Workflow configuration for runnning these over cloud platforms supporting Cromwell like Terra can be found here:-
Dockstore : merge_refine_bams.wdlGithub: Kinnex Preliminary ProcessingTest Data can be found here (public, requester-pays) : gs://mdl-preprocess-refs/test_data/m12345_123456_123456_s1.hifi_reads.bcM0003.bam
It requires an inputfile.csv with the sample to barcode combination used for multiplexing the samples. An example file corresponding to the test data is provided below.`Sample_ID`,`Kinnex_Adapter`,`IsoSeq_primer` are required (case-insensitive) columns.
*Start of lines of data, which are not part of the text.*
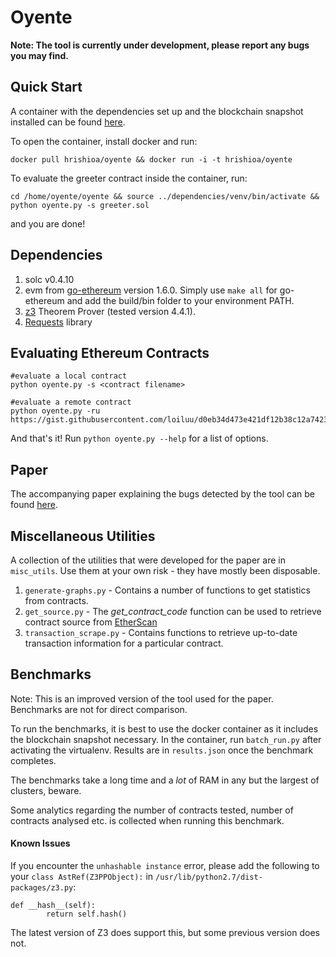 # Oyente

**Note: The tool is currently under development, please report any bugs you may find.**

## Quick Start

A container with the dependencies set up and the blockchain snapshot installed can be found [here](https://hub.docker.com/r/hrishioa/oyente/).

To open the container, install docker and run:

```docker pull hrishioa/oyente && docker run -i -t hrishioa/oyente```

To evaluate the greeter contract inside the container, run:

```cd /home/oyente/oyente && source ../dependencies/venv/bin/activate && python oyente.py -s greeter.sol```

and you are done!

## Dependencies

1. solc v0.4.10
2. evm from [go-ethereum](https://github.com/ethereum/go-ethereum) version 1.6.0. Simply use `make all` for go-ethereum and add the build/bin folder to your environment PATH.
3. [z3](https://github.com/Z3Prover/z3/releases) Theorem Prover (tested version 4.4.1).
4. [Requests](https://github.com/kennethreitz/requests/) library

## Evaluating Ethereum Contracts

```
#evaluate a local contract
python oyente.py -s <contract filename>

#evaluate a remote contract
python oyente.py -ru https://gist.githubusercontent.com/loiluu/d0eb34d473e421df12b38c12a7423a61/raw/2415b3fb782f5d286777e0bcebc57812ce3786da/puzzle.sol

```

And that's it! Run ```python oyente.py --help``` for a list of options.

## Paper

The accompanying paper explaining the bugs detected by the tool can be found [here](http://www.comp.nus.edu.sg/~loiluu/papers/oyente.pdf).

## Miscellaneous Utilities

A collection of the utilities that were developed for the paper are in `misc_utils`. Use them at your own risk - they have mostly been disposable.

1. `generate-graphs.py` - Contains a number of functions to get statistics from contracts.
2. `get_source.py` - The *get_contract_code* function can be used to retrieve contract source from [EtherScan](https://etherscan.io)
3. `transaction_scrape.py` - Contains functions to retrieve up-to-date transaction information for a particular contract.

## Benchmarks

Note: This is an improved version of the tool used for the paper. Benchmarks are not for direct comparison.

To run the benchmarks, it is best to use the docker container as it includes the blockchain snapshot necessary.
In the container, run `batch_run.py` after activating the virtualenv. Results are in `results.json` once the benchmark completes.

The benchmarks take a long time and a *lot* of RAM in any but the largest of clusters, beware.

Some analytics regarding the number of contracts tested, number of contracts analysed etc. is collected when running this benchmark.

#### Known Issues
If you encounter the `unhashable instance` error, please add the following to your `class AstRef(Z3PPObject):` in `/usr/lib/python2.7/dist-packages/z3.py`:
```
def __hash__(self):
        return self.hash()
```
The latest version of Z3 does support this, but some previous version does not.
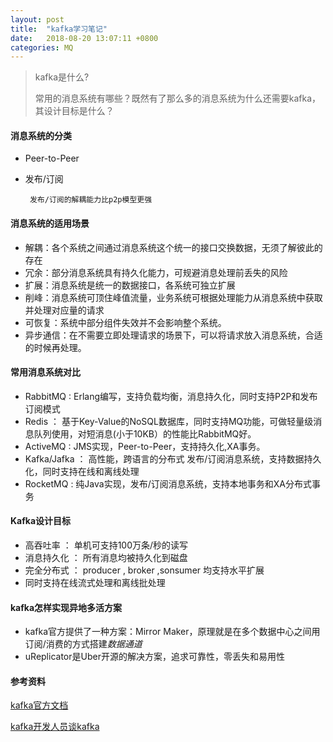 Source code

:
 ```yaml
---
layout: post
title:  "kafka学习笔记"
date:	2018-08-20 13:07:11 +0800
categories: MQ
---
```


> kafka是什么?
>
> 常用的消息系统有哪些？既然有了那么多的消息系统为什么还需要kafka，其设计目标是什么？

#### 消息系统的分类

 * Peer-to-Peer
 * 发布/订阅

		发布/订阅的解耦能力比p2p模型更强

#### 消息系统的适用场景

 * 解耦：各个系统之间通过消息系统这个统一的接口交换数据，无须了解彼此的存在
 * 冗余：部分消息系统具有持久化能力，可规避消息处理前丢失的风险
 * 扩展：消息系统是统一的数据接口，各系统可独立扩展
 * 削峰：消息系统可顶住峰值流量，业务系统可根据处理能力从消息系统中获取并处理对应量的请求
 * 可恢复：系统中部分组件失效并不会影响整个系统。
 * 异步通信：在不需要立即处理请求的场景下，可以将请求放入消息系统，合适的时候再处理。

#### 常用消息系统对比

 * RabbitMQ : Erlang编写，支持负载均衡，消息持久化，同时支持P2P和发布订阅模式
 * Redis ： 基于Key-Value的NoSQL数据库，同时支持MQ功能，可做轻量级消息队列使用，对短消息(小于10KB）的性能比RabbitMQ好。
 * ActiveMQ : JMS实现，Peer-to-Peer，支持持久化,XA事务。
 * Kafka/Jafka ： 高性能，跨语言的分布式 发布/订阅消息系统，支持数据持久化，同时支持在线和离线处理
 * RocketMQ : 纯Java实现，发布/订阅消息系统，支持本地事务和XA分布式事务

#### Kafka设计目标

* 高吞吐率 ： 单机可支持100万条/秒的读写
* 消息持久化 ： 所有消息均被持久化到磁盘
* 完全分布式 ： producer , broker ,sonsumer 均支持水平扩展
* 同时支持在线流式处理和离线批处理

#### kafka怎样实现异地多活方案

* kafka官方提供了一种方案：Mirror Maker，原理就是在多个数据中心之间用订阅/消费的方式搭建*数据通道*
* uReplicator是Uber开源的解决方案，追求可靠性，零丢失和易用性

#### 参考资料

[kafka官方文档](<http://kafka.apachecn.org/documentation.html#design>)

[kafka开发人员谈kafka](<https://cloud.tencent.com/developer/article/1114675>) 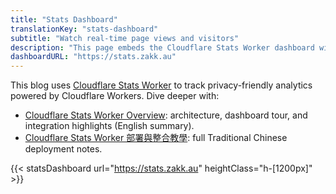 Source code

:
 ```yaml
---
title: "Stats Dashboard"
translationKey: "stats-dashboard"
subtitle: "Watch real-time page views and visitors"
description: "This page embeds the Cloudflare Stats Worker dashboard with PV/UV counters, trending content, and daily breakdowns."
dashboardURL: "https://stats.zakk.au"
---
```


This blog uses [Cloudflare Stats Worker](https://github.com/Zakkaus/cloudflare-stats-worker) to track privacy-friendly analytics powered by Cloudflare Workers. Dive deeper with:

- <a href="/en/posts/cloudflare-stats-worker-guide/">Cloudflare Stats Worker Overview</a>: architecture, dashboard tour, and integration highlights (English summary).
- <a href="/zh-tw/posts/cloudflare-stats-worker-deploy/">Cloudflare Stats Worker 部署與整合教學</a>: full Traditional Chinese deployment notes.

{{< statsDashboard url="https://stats.zakk.au" heightClass="h-[1200px]" >}}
The file can have additional optional columns with snake_cased colnames.
Sample_ID |
Kinnex_Adapter |
IsoSeq_primer |
|---|---|---|
test_bcM0001_bc01 |
bcM0001 |
bc01 |
test_bcM0001_bc02 |
bcM0001 |
bc02 |
test_bcM0001_bc03 |
bcM0001 |
bc03 |
test_bcM0001_bc04 |
bcM0001 |
bc04 |
test_bcM0001_bc05 |
bcM0001 |
bc05 |
test_bcM0001_bc06 |
bcM0001 |
bc06 |
test_bcM0001_bc07 |
bcM0001 |
bc07 |
test_bcM0001_bc08 |
bcM0001 |
bc08 |
test_bcM0001_bc09 |
bcM0001 |
bc09 |
test_bcM0001_bc10 |
bcM0001 |
bc10 |
test_bcM0001_bc11 |
bcM0001 |
bc11 |
test_bcM0001_bc12 |
bcM0001 |
bc12 |
The workflow calls the script below which leverages pysam utils to merge reads and rename by the sample_ids provided in the idmap.csv file above the here is:
1 python /usr/local/src/masseq_data_processing/pb_plots/mergeBams.py \
2 -idmap ~{barcode_to_sample} \
3 -bampath . \
4 -limacountsdir . \
5 -outdir . \
6 -mergeReplicates \
7 -setTitleSamplePlot ~{datasetId}
Input arguments for merge_refine_bams
option |
example value |
description |
|---|---|---|
barcode_to_sample |
“gs://kinnex_example_data/bulk8_test_data/ kinnex_bulk8_test_idmap.csv” |
csv with sampleid to barcode mapping as described above |
bulk_barcodes_fasta |
“gs://mdl-preprocess-refs/Bulk_Lima_barcodes/ bulk12_barcodes.fasta” |
|
datasetId |
“kinnex_bulk8_test” |
|
gcs_output_dir |
“gs://bucket/out_path” |
GS location where merge folder will be created to hold merged reads and QC tables and plot |
lima_out |
“gs://kinnex_example_data/bulk8_test_data/lima” |
|
refine_out |
“gs://kinnex_example_data/bulk8_test_data/refine” |
|
mergeBams |
“True” |
Boolean value default “True” to merge, “False” for only generate counts plot |
cpu |
“${8}” |
|
num_threads |
“${8}” |
Upon merging the replicates, the reads are ready to be analysed with the Secondary Processing workflows.